The quantity of samples held by the bureau - some 240,000 urban and rural households and 160,000 other agencies including enterprises scattered across the country - is far larger than any other database, reads a report co-authored by Li Shi, executive director of the China Institute for Income Distribution under Beijing Normal University and Yue Ximing, professor from the School of Finance under the Renmin University of China.
In contrast, the coefficient of the Renmin University of China covers 12,000 households from 31 provincial-level regions and the Southwestern University of Finance and Economics has 8,400 households from 25 regions.

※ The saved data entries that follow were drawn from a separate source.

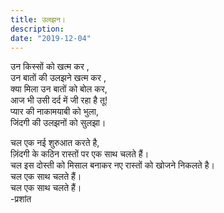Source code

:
 ```yaml
---
title: उलझन।
description: 
date: "2019-12-04"
---
```


उन किस्सों को खत्म कर ,   
उन बातों की उलझने खत्म कर ,               
क्या मिला उन बातों को बोल कर,                 
आज भी उसी दर्द में जी रहा है तू!                   
प्यार की नाकामयाबी को भुला,                  
जिंदगी की उलझनों को सुलझा।  

चल एक नई शुरुआत करते है,            
ज़िंदगी के कठिन रास्तों पर एक साथ चलते हैं।           
चल इस दोस्ती को मिसाल बनाकर नए रास्तों को खोजने निकलते है।      
चल एक साथ चलते हैं।       
चल एक साथ चलते हैं।                  
-प्रशांत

The report also revealed that there were problems in data collection caused by increasingly diversified forms of "gray" or unrecorded income, and that the lack of data from high-income households continues to artificially lower the results of the figures. This is more than a mere challenge in data collection, even judicial authorities and the Central Commission for Discipline Inspection of the Communist Party of China are often unable to track these illegal sources of income.
Why now?
Despite this debate, the release of the Gini coefficients marks a step forward from previous brief dispatches that only included the average per capita disposable income of urban residents, which was calculated at 24,565 yuan ($3,947) in 2012, and the per capita net income of rural residents, which stood at 7,917 yuan in 2012.
The NBS has started to release the Gini coefficient as one scale by unifying both the urban and rural households as one group, in contrast to its previous policy of announcing two different indices for rural and urban areas by splitting the population into two groups.
The income gap between urban and rural residents is one significant factor blamed for the country's uneven wealth distribution. The income ratio between urban and rural households was 1.8 to 1 in the late 1970s but had rocketed to 3.1 to 1 in 2012.
"This gap contributes to 60 percent of the rise in China's Gini coefficient, and very few countries in the world have such a big gap to fill," Yang Yiyong, the director of the Research Institute of Social Development under the National Development and Reform Commission, said in an interview with the Global Times earlier. Yang attributes the big gap to the very low salaries of migrant workers.
Li Daokui, professor of the School of Economics and Management under Tsinghua University, said the decline seen in the coefficient in recent years was understandable. "Due to the rising incomes of migrant workers the gap is narrowing," he said.
On the other hand, Li Shi said it was hard to judge whether the coefficient was really decreasing if the high-income group was only included as a small portion.
A press officer from the NBS told the Global Times that since December 1, 400,000 households across the country had been put into the sample pool to provide raw data to the bureau. When asked why the bureau's release of the separate indices stopped during the past decade, the official declined to comment, instead saying it was a requirement of the central government.
Ma Jiantang said the resumption of the Gini coefficient was due to resolutions made during the Party congress to build a well-rounded, well-off society by 2020, and Gini coefficients are one of the monitoring methods by which this goal is fulfilled.